▶ **WHAT YOU WILL DO**
Filter the data below for the string "software" and copy each matching line.

------------------------------

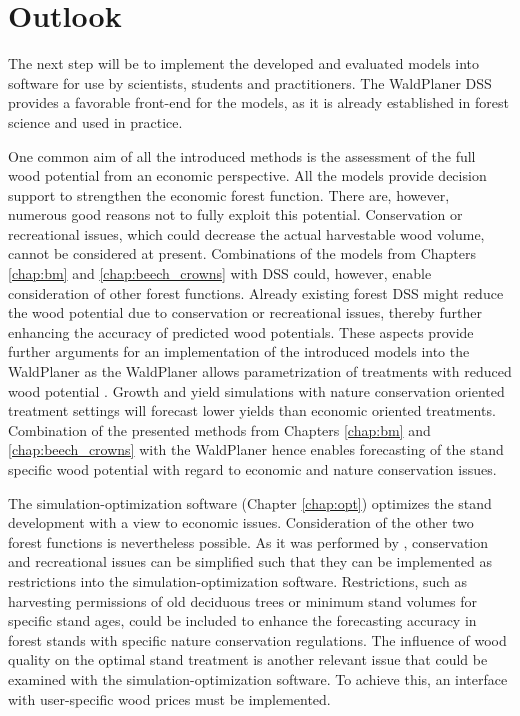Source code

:\section{Outlook}
\label{sec:discussion:outlook}
The next step will be to implement the developed and evaluated models into software for use by scientists, students and practitioners. The WaldPlaner DSS provides a favorable front-end for the models, as it is already established in forest science and used in practice.

One common aim of all the introduced methods is the assessment of the full wood potential from an economic perspective. All the models provide decision support to strengthen the economic forest function. There are, however, numerous good reasons not to fully exploit this potential. Conservation or recreational issues, which could decrease the actual harvestable wood volume, cannot be considered at present. Combinations of the models from Chapters \ref{chap:bm} and \ref{chap:beech_crowns} with DSS could, however, enable consideration of other forest functions. Already existing forest DSS might reduce the wood potential due to conservation or recreational issues, thereby further enhancing the accuracy of predicted wood potentials. These aspects provide further arguments for an implementation of the introduced models into the WaldPlaner as the WaldPlaner allows parametrization of treatments with reduced wood potential \citep[p. 90-93]{hansen_2014}. Growth and yield simulations with nature conservation oriented treatment settings will forecast lower yields than economic oriented treatments. Combination of the presented methods from Chapters \ref{chap:bm} and \ref{chap:beech_crowns} with the WaldPlaner hence enables forecasting of the stand specific wood potential with regard to economic and nature conservation issues.

The si\-mu\-la\-tion-op\-ti\-mi\-za\-tion software (Chapter \ref{chap:opt}) optimizes the stand development with a view to economic issues. Consideration of the other two forest functions is nevertheless possible. As it was performed by \citet{yousefpour_2009}, conservation and recreational issues can be simplified such that they can be implemented as restrictions into the si\-mu\-la\-tion-op\-ti\-mi\-za\-tion software. Restrictions, such as harvesting permissions of old deciduous trees or minimum stand volumes for specific stand ages, could be included to enhance the forecasting accuracy in forest stands with specific nature conservation regulations. The influence of wood quality on the optimal stand treatment is another relevant issue that could be examined with the si\-mu\-la\-tion-op\-ti\-mi\-za\-tion software. To achieve this, an interface with user-specific wood prices must be implemented.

------------------------------

▶ **OUTPUT OF THE EXERCISE**
The next step will be to implement the developed and evaluated models into software for use by scientists, students and practitioners. The WaldPlaner DSS provides a favorable front-end for the models, as it is already established in forest science and used in practice.
The si\-mu\-la\-tion-op\-ti\-mi\-za\-tion software (Chapter \ref{chap:opt}) optimizes the stand development with a view to economic issues. Consideration of the other two forest functions is nevertheless possible. As it was performed by \citet{yousefpour_2009}, conservation and recreational issues can be simplified such that they can be implemented as restrictions into the si\-mu\-la\-tion-op\-ti\-mi\-za\-tion software. Restrictions, such as harvesting permissions of old deciduous trees or minimum stand volumes for specific stand ages, could be included to enhance the forecasting accuracy in forest stands with specific nature conservation regulations. The influence of wood quality on the optimal stand treatment is another relevant issue that could be examined with the si\-mu\-la\-tion-op\-ti\-mi\-za\-tion software. To achieve this, an interface with user-specific wood prices must be implemented.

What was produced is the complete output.